- **ABOUT THIS TASK**
In the entries that follow, the first line to write out is the one containing "#### [魔鬼在统治着我们的世界(18", and the last is the one containing "#### [李洪志先生在大纪". Reproduce that stretch exactly, with nothing before or after it.

┌─ SUPPLIED INFORMATION

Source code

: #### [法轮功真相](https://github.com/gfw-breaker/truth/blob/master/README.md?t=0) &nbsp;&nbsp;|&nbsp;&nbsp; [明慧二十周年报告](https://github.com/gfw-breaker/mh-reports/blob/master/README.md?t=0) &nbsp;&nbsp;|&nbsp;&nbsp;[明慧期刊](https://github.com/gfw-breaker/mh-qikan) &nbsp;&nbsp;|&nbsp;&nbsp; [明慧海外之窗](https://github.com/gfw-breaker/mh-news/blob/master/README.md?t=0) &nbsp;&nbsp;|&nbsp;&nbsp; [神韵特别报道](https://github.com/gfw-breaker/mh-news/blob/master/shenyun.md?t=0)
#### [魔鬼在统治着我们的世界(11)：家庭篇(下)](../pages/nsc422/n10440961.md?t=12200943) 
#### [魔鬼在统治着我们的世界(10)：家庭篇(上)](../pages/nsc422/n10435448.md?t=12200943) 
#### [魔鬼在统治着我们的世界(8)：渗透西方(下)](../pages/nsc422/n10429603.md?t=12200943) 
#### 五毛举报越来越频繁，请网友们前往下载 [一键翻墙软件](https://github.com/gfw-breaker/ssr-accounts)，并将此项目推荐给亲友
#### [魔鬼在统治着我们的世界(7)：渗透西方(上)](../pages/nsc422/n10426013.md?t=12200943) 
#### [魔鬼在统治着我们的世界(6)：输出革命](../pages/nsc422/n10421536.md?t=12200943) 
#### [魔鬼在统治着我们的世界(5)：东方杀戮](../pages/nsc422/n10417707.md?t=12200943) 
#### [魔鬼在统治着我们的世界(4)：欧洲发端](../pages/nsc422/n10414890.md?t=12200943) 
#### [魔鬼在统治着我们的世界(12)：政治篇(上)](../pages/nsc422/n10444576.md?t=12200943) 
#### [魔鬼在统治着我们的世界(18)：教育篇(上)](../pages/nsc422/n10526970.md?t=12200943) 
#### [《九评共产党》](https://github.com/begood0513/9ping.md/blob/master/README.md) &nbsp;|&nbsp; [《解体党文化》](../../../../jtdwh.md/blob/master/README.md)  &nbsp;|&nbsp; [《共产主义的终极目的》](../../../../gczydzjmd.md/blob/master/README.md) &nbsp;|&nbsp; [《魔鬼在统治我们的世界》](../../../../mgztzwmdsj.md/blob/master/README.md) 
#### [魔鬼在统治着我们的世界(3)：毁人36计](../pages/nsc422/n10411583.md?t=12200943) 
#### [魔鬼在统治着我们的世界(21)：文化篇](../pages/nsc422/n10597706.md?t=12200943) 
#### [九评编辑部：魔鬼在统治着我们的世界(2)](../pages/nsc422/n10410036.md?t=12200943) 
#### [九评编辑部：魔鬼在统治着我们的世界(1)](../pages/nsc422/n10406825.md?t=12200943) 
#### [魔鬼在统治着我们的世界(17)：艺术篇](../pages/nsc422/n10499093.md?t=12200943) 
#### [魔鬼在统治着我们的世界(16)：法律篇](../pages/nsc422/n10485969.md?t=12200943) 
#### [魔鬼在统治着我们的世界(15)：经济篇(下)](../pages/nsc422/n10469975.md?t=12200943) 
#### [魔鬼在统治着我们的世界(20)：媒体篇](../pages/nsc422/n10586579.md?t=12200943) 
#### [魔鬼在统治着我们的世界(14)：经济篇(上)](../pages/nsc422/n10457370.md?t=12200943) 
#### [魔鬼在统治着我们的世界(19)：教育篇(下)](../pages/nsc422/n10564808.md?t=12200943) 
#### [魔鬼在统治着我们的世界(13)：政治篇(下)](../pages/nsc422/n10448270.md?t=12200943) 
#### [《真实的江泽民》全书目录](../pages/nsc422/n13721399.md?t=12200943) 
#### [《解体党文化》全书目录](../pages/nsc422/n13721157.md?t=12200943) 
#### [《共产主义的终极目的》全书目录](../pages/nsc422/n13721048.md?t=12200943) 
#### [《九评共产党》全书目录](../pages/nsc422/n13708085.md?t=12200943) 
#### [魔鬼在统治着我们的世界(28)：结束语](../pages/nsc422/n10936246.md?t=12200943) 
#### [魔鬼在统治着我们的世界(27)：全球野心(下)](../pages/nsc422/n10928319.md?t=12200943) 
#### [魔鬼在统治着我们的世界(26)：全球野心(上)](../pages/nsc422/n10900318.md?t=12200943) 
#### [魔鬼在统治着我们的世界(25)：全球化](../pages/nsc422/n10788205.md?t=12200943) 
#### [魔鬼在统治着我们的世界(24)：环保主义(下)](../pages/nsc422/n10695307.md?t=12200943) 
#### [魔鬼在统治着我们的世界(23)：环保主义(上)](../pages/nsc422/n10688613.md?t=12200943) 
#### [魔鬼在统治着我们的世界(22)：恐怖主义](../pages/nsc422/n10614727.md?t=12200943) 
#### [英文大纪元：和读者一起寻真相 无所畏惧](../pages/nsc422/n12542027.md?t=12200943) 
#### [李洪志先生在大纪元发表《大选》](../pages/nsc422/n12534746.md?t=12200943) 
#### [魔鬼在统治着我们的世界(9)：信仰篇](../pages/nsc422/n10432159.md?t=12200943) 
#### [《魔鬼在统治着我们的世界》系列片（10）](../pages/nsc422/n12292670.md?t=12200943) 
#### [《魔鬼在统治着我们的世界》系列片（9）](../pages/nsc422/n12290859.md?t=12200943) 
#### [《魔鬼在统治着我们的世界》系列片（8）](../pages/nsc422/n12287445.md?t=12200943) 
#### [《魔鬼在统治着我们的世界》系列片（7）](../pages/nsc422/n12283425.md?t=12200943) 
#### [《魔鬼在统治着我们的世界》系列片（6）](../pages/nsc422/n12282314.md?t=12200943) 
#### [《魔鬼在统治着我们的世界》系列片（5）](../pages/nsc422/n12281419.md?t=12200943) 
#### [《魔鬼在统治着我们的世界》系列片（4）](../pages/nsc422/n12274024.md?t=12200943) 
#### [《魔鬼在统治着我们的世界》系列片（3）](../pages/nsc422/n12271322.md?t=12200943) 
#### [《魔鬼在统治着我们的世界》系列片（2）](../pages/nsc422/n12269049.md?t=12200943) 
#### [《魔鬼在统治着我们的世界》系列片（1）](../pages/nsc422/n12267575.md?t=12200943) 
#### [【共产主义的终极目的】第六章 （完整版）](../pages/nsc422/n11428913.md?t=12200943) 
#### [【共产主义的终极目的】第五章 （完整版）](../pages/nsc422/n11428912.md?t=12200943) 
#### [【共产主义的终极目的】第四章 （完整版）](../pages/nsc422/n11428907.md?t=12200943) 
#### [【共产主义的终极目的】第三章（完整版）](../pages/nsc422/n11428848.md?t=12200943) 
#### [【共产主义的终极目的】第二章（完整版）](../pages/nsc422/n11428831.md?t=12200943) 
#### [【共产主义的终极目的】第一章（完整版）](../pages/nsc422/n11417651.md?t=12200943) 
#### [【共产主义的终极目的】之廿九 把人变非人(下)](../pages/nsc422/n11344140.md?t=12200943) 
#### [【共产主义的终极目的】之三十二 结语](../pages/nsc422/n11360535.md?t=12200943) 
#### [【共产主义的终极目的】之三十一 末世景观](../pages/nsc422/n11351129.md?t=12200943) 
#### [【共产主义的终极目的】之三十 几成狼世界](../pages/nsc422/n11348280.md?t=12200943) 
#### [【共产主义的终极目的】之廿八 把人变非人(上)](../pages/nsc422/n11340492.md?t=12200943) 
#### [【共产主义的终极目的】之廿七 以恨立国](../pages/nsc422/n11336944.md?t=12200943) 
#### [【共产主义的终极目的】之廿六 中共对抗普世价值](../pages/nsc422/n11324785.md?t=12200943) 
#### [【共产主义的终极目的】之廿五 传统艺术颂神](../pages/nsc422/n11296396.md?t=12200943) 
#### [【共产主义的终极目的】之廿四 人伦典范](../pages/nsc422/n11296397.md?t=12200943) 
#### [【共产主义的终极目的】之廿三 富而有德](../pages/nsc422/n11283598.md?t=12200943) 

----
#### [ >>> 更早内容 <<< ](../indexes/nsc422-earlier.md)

└─

- **ANSWER TO THIS TASK**
#### [魔鬼在统治着我们的世界(18)：教育篇(上)](../pages/nsc422/n10526970.md?t=12200943) 
#### [《九评共产党》](https://github.com/begood0513/9ping.md/blob/master/README.md) &nbsp;|&nbsp; [《解体党文化》](../../../../jtdwh.md/blob/master/README.md)  &nbsp;|&nbsp; [《共产主义的终极目的》](../../../../gczydzjmd.md/blob/master/README.md) &nbsp;|&nbsp; [《魔鬼在统治我们的世界》](../../../../mgztzwmdsj.md/blob/master/README.md) 
#### [魔鬼在统治着我们的世界(3)：毁人36计](../pages/nsc422/n10411583.md?t=12200943) 
#### [魔鬼在统治着我们的世界(21)：文化篇](../pages/nsc422/n10597706.md?t=12200943) 
#### [九评编辑部：魔鬼在统治着我们的世界(2)](../pages/nsc422/n10410036.md?t=12200943) 
#### [九评编辑部：魔鬼在统治着我们的世界(1)](../pages/nsc422/n10406825.md?t=12200943) 
#### [魔鬼在统治着我们的世界(17)：艺术篇](../pages/nsc422/n10499093.md?t=12200943) 
#### [魔鬼在统治着我们的世界(16)：法律篇](../pages/nsc422/n10485969.md?t=12200943) 
#### [魔鬼在统治着我们的世界(15)：经济篇(下)](../pages/nsc422/n10469975.md?t=12200943) 
#### [魔鬼在统治着我们的世界(20)：媒体篇](../pages/nsc422/n10586579.md?t=12200943) 
#### [魔鬼在统治着我们的世界(14)：经济篇(上)](../pages/nsc422/n10457370.md?t=12200943) 
#### [魔鬼在统治着我们的世界(19)：教育篇(下)](../pages/nsc422/n10564808.md?t=12200943) 
#### [魔鬼在统治着我们的世界(13)：政治篇(下)](../pages/nsc422/n10448270.md?t=12200943) 
#### [《真实的江泽民》全书目录](../pages/nsc422/n13721399.md?t=12200943) 
#### [《解体党文化》全书目录](../pages/nsc422/n13721157.md?t=12200943) 
#### [《共产主义的终极目的》全书目录](../pages/nsc422/n13721048.md?t=12200943) 
#### [《九评共产党》全书目录](../pages/nsc422/n13708085.md?t=12200943) 
#### [魔鬼在统治着我们的世界(28)：结束语](../pages/nsc422/n10936246.md?t=12200943) 
#### [魔鬼在统治着我们的世界(27)：全球野心(下)](../pages/nsc422/n10928319.md?t=12200943) 
#### [魔鬼在统治着我们的世界(26)：全球野心(上)](../pages/nsc422/n10900318.md?t=12200943) 
#### [魔鬼在统治着我们的世界(25)：全球化](../pages/nsc422/n10788205.md?t=12200943) 
#### [魔鬼在统治着我们的世界(24)：环保主义(下)](../pages/nsc422/n10695307.md?t=12200943) 
#### [魔鬼在统治着我们的世界(23)：环保主义(上)](../pages/nsc422/n10688613.md?t=12200943) 
#### [魔鬼在统治着我们的世界(22)：恐怖主义](../pages/nsc422/n10614727.md?t=12200943) 
#### [英文大纪元：和读者一起寻真相 无所畏惧](../pages/nsc422/n12542027.md?t=12200943) 
#### [李洪志先生在大纪元发表《大选》](../pages/nsc422/n12534746.md?t=12200943) 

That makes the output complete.